もしかしたらポーリーナは、城内に友だちがいないのかもしれない。
(ずっとポーリーナさまを使い走りにするような集団と一緒だったのだから、あり得るわね)
借金の呪縛から解き放たれ、安堵したポーリーナの口はよく動いた。
とにかく知っていることを全てファビオラに伝えようと、聞かれなくてもしゃべり続けたのだ。

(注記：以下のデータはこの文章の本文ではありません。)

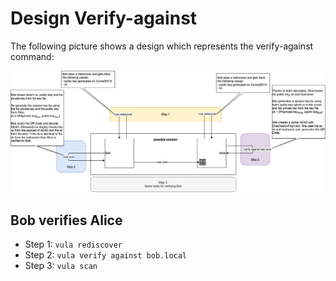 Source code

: # Design Verify-against
The following picture shows a design which represents the verify-against command: 

![picture](misc/verify-against/verify-against-solution.png)

## Bob verifies Alice

* Step 1: ```vula rediscover```
* Step 2: ```vula verify against bob.local```
* Step 3: ```vula scan```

「マティアスさまは、胸の大きな女性が好きなんです。私は胸だけじゃなく、全体的に太いのですが、そんなことはお構いなしみたいで」
ぱくぱくとお菓子を食べるポーリーナのために、ファビオラはお茶を注いでやる。
「他の婚約者候補たちは、その……マティアスさまに胸をくっつけるんです。こうやって……」
ポーリーナが実演してみせる。
男性と腕を組む振りをして、そこに押し付けるのだそうだ。
「それをしないのは、私だけ。努力もせずに、胸の大きさだけで一番のお気に入りになって、他の令嬢からやっかみを受けるのは当たり前なんですよね」
こくりとお茶を飲み、ポーリーナが溜め息をつく。
「さんざん嫌味も言われます。子爵令嬢ごときでは皇子妃にはなれない、愛妾として囲われるのが精一杯、太った体だけが取り柄……どれも本当のことなので、反論はしません」
「ポーリーナさま、そんな環境に慣れてはいけませんよ」
ファビオラに注意され、ポーリーナがハッと顔を上げる。
「その令嬢たちとは、もう縁を切りましょう。ポーリーナさまへの悪影響しかありません。これからは私のお友だちとして、お茶会やパーティで楽しくお話ししましょうね」
「そ、うですね。私、言われて嫌だったの、に……笑って、ごまかしたりして」
わあっと、ポーリーナは堰を切ったように泣き崩れた。
たくさん我慢してきたのだろう。
爵位の差があるから言い返すこともできず、オーバリ子爵の借金のせいで逃げることもできず。
ファビオラはポーリーナの隣に座り、落ち着くまで丸まった背を撫でた。
そしてもちろん、全ての缶をポーリーナへ譲った。